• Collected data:
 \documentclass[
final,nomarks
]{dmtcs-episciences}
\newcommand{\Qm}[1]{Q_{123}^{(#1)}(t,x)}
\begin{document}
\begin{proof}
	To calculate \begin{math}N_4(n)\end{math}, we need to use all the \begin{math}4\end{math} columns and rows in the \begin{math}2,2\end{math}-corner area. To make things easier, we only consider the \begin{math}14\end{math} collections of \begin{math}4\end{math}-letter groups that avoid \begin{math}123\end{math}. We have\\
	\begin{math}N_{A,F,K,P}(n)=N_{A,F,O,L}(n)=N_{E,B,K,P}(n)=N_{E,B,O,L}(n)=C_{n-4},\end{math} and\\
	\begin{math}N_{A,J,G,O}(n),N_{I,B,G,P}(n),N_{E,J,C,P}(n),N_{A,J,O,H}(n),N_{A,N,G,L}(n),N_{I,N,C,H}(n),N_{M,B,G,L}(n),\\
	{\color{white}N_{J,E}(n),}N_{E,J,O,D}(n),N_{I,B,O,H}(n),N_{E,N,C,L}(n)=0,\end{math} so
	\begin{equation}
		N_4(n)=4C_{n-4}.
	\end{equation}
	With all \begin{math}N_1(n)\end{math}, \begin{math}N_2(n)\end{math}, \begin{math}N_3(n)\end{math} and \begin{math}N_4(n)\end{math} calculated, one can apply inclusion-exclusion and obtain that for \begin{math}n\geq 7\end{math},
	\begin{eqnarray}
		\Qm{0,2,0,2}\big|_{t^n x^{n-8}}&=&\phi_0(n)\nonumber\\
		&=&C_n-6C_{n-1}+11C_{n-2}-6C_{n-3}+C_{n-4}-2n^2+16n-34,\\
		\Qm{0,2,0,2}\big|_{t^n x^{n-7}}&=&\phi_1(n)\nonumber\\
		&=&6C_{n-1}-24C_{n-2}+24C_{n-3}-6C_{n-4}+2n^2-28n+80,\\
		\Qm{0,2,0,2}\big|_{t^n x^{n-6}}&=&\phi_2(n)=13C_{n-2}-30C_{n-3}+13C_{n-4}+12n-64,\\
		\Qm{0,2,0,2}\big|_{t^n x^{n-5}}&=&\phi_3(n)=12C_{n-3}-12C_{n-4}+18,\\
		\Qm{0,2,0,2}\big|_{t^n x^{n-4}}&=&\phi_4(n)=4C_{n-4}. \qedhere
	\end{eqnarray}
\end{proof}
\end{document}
* * *
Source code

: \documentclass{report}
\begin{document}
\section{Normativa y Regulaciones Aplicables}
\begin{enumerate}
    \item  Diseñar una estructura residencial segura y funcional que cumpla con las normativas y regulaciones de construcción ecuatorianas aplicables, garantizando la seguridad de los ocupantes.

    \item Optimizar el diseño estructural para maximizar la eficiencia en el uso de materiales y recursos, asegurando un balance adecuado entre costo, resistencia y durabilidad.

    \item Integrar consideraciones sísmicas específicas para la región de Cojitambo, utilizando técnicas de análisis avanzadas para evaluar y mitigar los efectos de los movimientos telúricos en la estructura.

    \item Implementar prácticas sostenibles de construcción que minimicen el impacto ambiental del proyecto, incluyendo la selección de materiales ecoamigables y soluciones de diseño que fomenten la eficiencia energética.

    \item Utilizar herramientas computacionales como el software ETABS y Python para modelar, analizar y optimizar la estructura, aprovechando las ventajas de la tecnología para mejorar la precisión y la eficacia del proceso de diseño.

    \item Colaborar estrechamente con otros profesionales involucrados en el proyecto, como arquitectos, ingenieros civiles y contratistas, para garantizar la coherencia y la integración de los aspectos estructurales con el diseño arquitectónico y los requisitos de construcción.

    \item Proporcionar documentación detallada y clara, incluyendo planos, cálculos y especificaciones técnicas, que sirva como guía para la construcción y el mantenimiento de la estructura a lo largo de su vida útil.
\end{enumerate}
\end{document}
---
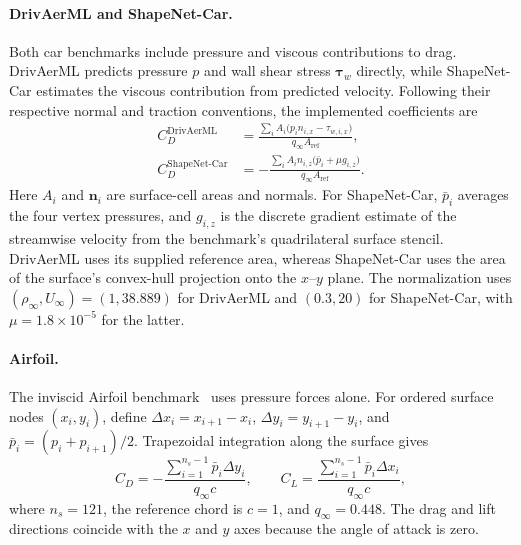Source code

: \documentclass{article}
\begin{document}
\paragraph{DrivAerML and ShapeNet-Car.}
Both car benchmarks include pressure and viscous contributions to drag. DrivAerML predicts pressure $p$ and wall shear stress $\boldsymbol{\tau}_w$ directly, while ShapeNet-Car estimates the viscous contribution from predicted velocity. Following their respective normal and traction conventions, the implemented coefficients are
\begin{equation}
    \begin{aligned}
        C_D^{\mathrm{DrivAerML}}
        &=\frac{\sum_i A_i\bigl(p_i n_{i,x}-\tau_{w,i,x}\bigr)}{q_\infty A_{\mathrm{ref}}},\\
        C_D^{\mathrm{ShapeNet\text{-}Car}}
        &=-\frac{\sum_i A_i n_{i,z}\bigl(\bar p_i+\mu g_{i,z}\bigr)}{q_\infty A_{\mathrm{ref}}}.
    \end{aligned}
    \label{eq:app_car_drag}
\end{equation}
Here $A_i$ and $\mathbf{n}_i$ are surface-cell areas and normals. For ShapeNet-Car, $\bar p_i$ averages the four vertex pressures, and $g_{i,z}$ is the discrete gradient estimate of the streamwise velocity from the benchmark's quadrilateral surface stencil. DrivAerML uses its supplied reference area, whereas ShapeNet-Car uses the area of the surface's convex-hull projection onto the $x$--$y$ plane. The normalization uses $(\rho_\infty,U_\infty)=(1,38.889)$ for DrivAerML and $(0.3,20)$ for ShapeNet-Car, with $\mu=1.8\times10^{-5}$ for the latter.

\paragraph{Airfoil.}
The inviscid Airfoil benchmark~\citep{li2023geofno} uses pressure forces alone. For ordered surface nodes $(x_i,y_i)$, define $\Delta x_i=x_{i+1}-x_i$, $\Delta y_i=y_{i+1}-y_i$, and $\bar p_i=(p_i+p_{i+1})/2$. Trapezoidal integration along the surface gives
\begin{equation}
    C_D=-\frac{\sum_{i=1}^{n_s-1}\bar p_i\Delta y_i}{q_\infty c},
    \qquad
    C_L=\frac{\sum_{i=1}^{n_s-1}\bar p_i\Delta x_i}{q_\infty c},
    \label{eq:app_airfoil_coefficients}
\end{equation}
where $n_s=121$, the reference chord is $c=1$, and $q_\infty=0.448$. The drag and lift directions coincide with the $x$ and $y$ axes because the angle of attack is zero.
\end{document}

• Exercise instructions: Find the word "that" in the data and copy out each line where it turns up.

• Response below:
	To calculate \begin{math}N_4(n)\end{math}, we need to use all the \begin{math}4\end{math} columns and rows in the \begin{math}2,2\end{math}-corner area. To make things easier, we only consider the \begin{math}14\end{math} collections of \begin{math}4\end{math}-letter groups that avoid \begin{math}123\end{math}. We have\\
	With all \begin{math}N_1(n)\end{math}, \begin{math}N_2(n)\end{math}, \begin{math}N_3(n)\end{math} and \begin{math}N_4(n)\end{math} calculated, one can apply inclusion-exclusion and obtain that for \begin{math}n\geq 7\end{math},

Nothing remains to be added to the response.